8 thoughts on “New chapter in the story of the Immortal Piano

  1. There are several YouTube videos online of various pianists playing The Siena. Strange and enchanting but to my ear I don’t think the hybrid nature of the instrument really improves on either straight Harpsichord or Piano renditions.

  2. I’m thinking you mean it appeared on eBay in 2019, not 1919. 😆

    I agree that it’s a strange sound. The plunkiness of the piano-ness doesn’t entirely work with the lightness of the harpsichord-ness on every piece I’m finding on Youtube.

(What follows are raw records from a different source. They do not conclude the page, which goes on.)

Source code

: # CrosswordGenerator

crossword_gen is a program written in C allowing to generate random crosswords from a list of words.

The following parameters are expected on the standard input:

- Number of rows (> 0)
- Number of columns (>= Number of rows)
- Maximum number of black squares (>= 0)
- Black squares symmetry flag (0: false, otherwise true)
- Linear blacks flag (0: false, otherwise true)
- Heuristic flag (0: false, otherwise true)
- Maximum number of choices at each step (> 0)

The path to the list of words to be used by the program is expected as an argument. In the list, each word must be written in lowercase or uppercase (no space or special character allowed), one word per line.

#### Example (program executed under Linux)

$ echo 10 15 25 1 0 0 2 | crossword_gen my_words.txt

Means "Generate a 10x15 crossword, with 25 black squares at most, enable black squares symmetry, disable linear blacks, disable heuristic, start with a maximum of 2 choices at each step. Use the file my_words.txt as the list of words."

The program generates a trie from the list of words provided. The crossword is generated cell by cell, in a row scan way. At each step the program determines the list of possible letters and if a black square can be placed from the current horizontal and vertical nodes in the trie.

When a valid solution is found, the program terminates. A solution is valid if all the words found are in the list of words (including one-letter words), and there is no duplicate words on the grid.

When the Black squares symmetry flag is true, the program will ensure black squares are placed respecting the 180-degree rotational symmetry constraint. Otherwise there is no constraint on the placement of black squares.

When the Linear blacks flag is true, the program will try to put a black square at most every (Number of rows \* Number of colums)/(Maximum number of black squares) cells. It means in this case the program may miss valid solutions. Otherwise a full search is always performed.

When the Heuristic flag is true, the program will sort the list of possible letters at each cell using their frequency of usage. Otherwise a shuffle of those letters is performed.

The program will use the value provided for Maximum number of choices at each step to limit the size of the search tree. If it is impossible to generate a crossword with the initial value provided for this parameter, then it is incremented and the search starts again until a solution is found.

    But definitely a wonderful story!

  3. Why instead of selling it could not be returned to Italian government?
    Its place should be the Quirinale once more, it would be visible, and not in a private collection!
    The acquisition of Carmi itself is not legitimate after all, since it was stolen by the nazi during WW2, and as his “most avid fan” and great expert himself he supports the thesis that was stolen.
    What is the difference in the legitimacy of this acquisition, compared to some other work of art always stolen by the nazis during WW2 and therefore not legit?
    I honestly don’t understand..

  4. This is a fascinating story. I agree that it should go back to the Quirinal Palace.
    A note: the Temple of Solomon was destroyed in 587 BC (give or take); the Second Temple was destroyed in 70 BC.

  5. I refer you to an interview from February, 2011 in the music magazine/journal FANFARE with the distinguished pianist Jerome Lowenthal, by Robert Schulslaper, entitled “Liszt and Other Legends: A Conversation with Pianist Jerome Lowenthal“. In this interview Lowenthal debunks much of the hallucinatory, fairytale narrative on which Avner Carmi based his book.
    Lowenthal was married to Israeli pianist Ronit Amir who was Carmi’s niece; his knowledge concerning the piano is first-hand and intimate. Here are three quotes from the interview:
    1- “And the real story of the Siena piano is much more interesting than the fake story, which was done by a ghostwriter”
    2- “…there was no Matthew Yanovsky… Avner was an orphan boy who was sent to an orphan asylum and stole food to eat.”
    3- “…the piano ruined his life and ruined his family’s life. He could think of nothing else. He left his family, he was completely obsessed and they were very bitter.”